Is there an easy way to detect whether excessive foaming / gushing is the result of over carbonation or a gusher contamination?

Perhaps a telltale taste or other indicator?

Topic over-carbonation carbonation contamination homebrew

Category Mac


There should be a characteristic flavour if it's infected. Many bacterial contaminations will produce acid, so often infected beer is sour.


Tobias and Tallie are right, and there are other things to look for:

As scum on top of the beer, or a ring around the neck is a nearly always from a contamination (the other possible cause would be unusual ingredients, like cocoa butter from chocolate, but you would know that).

Another thing that can cause gushing, without contamination or over carbonation is just having a lot of nucleation points in the beer. Suspended yeast will do it and (I think) chill haze and/or precipitated water salts can also act as nucleation points.


Gushing is a sign of over-priming. You can get over-priming from using too much priming sugar, bottling too early (before the yeast has finished) or from a wild yeast or bacteria that eats the remaining sugars and produces CO2.

In my experience, I have had a half a dozen gushers and two (unintended) sour batches. I would argue that all my gushers were from bottling before the yeast had finished, especially since one of my unanticipated sour beers was completely flat.

I live at altitude and suspect some yeasts just simply take longer here than anticipated; typically 3-4 weeks for S04 for example. It's a bit difficult to determine exact anticipated final gravity, since both wort ferment-ability and potential yeast attenuation will both limit final gravity.

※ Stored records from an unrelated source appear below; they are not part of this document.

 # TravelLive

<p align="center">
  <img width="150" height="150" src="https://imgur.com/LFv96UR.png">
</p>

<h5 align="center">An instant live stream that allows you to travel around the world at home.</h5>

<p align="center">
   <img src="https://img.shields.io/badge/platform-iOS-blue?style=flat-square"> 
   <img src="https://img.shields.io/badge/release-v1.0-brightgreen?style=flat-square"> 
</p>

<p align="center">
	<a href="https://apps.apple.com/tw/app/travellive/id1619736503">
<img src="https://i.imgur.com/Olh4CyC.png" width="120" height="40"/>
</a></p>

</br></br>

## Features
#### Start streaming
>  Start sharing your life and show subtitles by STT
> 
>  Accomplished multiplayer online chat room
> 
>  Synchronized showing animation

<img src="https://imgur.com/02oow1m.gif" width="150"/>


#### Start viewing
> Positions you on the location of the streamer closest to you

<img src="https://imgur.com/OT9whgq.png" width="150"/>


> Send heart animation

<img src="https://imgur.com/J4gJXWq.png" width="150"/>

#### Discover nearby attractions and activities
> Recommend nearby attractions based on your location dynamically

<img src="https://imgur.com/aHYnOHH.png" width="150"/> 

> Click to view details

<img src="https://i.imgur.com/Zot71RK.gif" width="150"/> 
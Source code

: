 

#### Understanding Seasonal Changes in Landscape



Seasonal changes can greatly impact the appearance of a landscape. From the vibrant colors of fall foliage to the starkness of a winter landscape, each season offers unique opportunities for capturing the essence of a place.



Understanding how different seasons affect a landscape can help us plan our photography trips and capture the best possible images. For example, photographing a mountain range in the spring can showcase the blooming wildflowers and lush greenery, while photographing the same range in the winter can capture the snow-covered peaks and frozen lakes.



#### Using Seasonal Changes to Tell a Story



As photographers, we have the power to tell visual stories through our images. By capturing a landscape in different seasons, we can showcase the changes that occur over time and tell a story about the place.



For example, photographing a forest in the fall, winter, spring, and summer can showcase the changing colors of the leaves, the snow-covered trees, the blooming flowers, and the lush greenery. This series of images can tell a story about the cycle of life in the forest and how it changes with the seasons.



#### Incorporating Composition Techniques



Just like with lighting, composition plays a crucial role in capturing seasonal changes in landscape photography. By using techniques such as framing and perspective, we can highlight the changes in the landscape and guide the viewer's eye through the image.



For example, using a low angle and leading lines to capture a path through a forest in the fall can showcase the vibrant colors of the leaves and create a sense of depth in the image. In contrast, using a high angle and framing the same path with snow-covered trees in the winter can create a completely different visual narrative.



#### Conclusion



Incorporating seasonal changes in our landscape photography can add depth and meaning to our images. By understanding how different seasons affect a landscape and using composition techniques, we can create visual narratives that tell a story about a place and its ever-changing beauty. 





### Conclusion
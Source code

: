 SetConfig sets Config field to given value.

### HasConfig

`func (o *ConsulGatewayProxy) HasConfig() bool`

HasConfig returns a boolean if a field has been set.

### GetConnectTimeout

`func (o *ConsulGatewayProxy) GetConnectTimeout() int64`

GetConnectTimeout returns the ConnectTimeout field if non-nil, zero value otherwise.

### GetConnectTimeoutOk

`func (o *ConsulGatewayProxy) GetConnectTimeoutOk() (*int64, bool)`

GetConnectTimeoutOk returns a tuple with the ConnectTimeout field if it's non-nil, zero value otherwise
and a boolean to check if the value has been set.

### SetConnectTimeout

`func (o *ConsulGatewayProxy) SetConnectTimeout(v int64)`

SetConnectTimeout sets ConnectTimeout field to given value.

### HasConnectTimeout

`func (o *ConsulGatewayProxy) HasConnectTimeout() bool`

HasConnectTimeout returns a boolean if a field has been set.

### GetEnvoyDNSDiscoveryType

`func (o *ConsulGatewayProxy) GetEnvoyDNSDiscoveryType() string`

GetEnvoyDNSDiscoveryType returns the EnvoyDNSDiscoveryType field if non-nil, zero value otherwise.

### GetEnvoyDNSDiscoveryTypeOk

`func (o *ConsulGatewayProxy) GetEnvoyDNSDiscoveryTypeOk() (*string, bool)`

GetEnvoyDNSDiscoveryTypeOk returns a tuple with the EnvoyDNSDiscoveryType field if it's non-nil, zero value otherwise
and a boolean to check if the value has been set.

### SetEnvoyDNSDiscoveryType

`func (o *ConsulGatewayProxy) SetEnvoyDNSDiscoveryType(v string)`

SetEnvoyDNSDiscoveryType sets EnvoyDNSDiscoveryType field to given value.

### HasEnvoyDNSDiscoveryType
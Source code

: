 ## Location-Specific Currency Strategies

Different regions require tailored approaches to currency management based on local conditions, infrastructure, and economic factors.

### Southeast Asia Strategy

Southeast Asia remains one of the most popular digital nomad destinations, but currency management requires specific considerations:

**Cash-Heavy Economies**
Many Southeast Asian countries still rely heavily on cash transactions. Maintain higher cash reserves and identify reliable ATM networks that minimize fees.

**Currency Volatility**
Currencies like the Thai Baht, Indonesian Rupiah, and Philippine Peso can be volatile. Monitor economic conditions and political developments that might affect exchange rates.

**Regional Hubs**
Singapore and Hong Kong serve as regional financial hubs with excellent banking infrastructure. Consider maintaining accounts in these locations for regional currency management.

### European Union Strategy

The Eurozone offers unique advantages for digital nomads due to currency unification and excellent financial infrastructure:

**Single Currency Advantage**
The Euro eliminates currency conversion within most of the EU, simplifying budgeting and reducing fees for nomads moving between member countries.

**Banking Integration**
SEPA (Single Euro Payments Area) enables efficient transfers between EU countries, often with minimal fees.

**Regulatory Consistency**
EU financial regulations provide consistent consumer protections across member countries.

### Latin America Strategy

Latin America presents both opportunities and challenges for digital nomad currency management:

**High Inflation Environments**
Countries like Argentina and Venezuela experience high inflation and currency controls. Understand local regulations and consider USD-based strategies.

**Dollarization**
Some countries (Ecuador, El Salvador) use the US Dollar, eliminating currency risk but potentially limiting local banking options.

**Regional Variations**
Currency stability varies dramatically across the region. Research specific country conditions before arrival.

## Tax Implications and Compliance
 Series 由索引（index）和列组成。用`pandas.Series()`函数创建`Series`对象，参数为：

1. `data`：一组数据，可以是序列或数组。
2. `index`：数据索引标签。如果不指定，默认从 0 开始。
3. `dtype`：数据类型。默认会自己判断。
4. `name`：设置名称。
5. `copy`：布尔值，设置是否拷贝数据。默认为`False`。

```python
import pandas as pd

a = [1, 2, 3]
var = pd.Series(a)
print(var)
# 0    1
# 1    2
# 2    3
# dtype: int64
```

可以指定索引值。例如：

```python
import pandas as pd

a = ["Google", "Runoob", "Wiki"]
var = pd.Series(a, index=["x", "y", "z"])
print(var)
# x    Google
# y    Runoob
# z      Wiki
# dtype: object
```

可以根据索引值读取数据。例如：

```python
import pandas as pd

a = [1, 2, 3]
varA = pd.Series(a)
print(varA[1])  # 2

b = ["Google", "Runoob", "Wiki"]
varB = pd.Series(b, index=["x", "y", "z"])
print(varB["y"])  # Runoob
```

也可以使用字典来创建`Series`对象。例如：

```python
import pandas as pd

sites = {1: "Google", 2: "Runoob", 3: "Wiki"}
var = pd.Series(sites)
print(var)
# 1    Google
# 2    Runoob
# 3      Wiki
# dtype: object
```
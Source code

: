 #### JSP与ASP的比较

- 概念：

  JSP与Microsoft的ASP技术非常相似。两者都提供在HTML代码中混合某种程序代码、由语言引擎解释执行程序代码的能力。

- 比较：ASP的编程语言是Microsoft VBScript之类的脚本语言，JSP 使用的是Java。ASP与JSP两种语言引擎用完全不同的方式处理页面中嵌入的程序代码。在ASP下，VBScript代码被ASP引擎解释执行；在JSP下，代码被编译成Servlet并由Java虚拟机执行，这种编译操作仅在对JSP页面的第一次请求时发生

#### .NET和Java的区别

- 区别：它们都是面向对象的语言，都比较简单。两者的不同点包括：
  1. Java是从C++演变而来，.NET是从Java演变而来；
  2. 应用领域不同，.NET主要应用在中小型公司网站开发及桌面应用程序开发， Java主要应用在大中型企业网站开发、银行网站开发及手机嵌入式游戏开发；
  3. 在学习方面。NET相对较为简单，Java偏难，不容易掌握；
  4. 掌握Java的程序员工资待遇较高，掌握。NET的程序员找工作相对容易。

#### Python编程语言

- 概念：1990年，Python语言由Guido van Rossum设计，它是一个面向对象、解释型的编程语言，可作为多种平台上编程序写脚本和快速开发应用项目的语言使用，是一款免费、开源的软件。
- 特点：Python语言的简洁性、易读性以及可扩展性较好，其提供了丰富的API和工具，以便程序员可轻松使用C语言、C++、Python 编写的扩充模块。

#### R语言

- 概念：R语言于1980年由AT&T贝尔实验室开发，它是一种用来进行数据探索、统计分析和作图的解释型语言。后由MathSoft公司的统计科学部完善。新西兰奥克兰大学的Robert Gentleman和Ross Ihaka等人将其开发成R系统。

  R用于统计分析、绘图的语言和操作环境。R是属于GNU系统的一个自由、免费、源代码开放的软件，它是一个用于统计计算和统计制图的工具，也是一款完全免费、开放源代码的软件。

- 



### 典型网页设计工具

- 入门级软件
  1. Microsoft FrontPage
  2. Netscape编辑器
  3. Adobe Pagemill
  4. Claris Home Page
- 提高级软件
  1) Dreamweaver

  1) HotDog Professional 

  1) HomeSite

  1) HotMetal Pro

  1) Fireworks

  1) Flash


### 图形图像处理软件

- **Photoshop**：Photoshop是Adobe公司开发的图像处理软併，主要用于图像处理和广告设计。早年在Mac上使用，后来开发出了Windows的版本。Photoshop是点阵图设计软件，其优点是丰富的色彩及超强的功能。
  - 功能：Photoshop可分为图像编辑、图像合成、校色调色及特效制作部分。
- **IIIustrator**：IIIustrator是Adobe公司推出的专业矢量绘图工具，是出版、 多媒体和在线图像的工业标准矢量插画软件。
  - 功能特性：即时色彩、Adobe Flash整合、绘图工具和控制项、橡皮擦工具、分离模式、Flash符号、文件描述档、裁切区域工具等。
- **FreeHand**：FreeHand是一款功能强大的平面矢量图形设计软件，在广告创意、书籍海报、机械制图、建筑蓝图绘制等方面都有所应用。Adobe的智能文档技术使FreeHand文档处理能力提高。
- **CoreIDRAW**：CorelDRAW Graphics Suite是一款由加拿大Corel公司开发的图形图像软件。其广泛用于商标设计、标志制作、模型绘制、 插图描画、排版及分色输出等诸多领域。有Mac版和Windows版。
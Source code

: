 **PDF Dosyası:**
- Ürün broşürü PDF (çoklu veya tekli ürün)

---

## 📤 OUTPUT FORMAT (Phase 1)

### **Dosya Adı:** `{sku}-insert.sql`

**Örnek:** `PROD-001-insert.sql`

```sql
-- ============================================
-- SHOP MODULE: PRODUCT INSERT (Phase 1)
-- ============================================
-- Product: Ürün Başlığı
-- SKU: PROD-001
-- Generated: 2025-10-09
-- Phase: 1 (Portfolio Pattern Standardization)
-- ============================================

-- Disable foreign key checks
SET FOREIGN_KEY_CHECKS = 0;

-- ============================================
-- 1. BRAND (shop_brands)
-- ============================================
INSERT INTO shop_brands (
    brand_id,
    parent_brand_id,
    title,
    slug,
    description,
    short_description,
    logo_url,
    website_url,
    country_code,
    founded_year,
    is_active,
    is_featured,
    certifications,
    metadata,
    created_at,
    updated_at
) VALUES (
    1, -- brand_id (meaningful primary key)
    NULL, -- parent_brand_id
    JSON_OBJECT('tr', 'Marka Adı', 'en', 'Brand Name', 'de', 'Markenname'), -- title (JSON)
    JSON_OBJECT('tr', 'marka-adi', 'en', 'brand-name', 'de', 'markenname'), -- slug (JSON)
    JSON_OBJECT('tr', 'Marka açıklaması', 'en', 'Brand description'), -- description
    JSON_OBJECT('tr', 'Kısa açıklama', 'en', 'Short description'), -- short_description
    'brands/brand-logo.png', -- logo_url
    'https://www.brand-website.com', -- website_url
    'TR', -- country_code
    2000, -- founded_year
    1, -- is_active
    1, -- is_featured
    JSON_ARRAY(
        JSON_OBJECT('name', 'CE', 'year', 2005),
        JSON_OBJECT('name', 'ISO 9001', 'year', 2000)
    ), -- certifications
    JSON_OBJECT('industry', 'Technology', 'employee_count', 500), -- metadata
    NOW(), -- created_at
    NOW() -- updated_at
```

I find using a temperature controlled fermentaion chamber, slowly increasing fermentation temperature over a two week period and adding a longer conditioning period has helped, and I'd argue improves the flavor as well.


If you took a specific gravity reading before you bottled and were confident that it was at final gravity, de-gas a sample and take another gravity reading now. If it's the same, it's over-carbonated. If it's noticeably lower, then some other wild yeast or bacteria else has likely got a hold of it.